=== Section Start ===

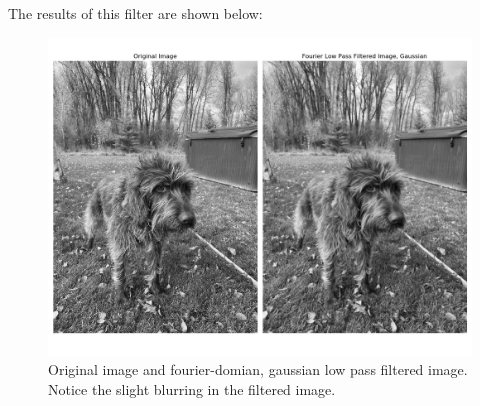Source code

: \documentclass[]{article}
\begin{document}
The results of this filter are shown below:
	
	\begin{figure}[H]
		\centering
		\includegraphics[width=6.5in]{p1_output/img_0_f_gaussian.png}
		\caption{Original image and fourier-domian, gaussian low pass filtered image. Notice the slight blurring in the filtered image.}
	\end{figure}
%	
%	
\end{document}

=== Section End ===

→ Your task
Leaving out the pictures, output the listing above exactly as given.

→ Task result
Source code

: \documentclass[]{article}
\begin{document}
The results of this filter are shown below:
	
	\begin{figure}[H]
		\centering
		\includegraphics[width=6.5in]{p1_output/img_0_f_gaussian.png}
		\caption{Original image and fourier-domian, gaussian low pass filtered image. Notice the slight blurring in the filtered image.}
	\end{figure}
%	
%	
\end{document}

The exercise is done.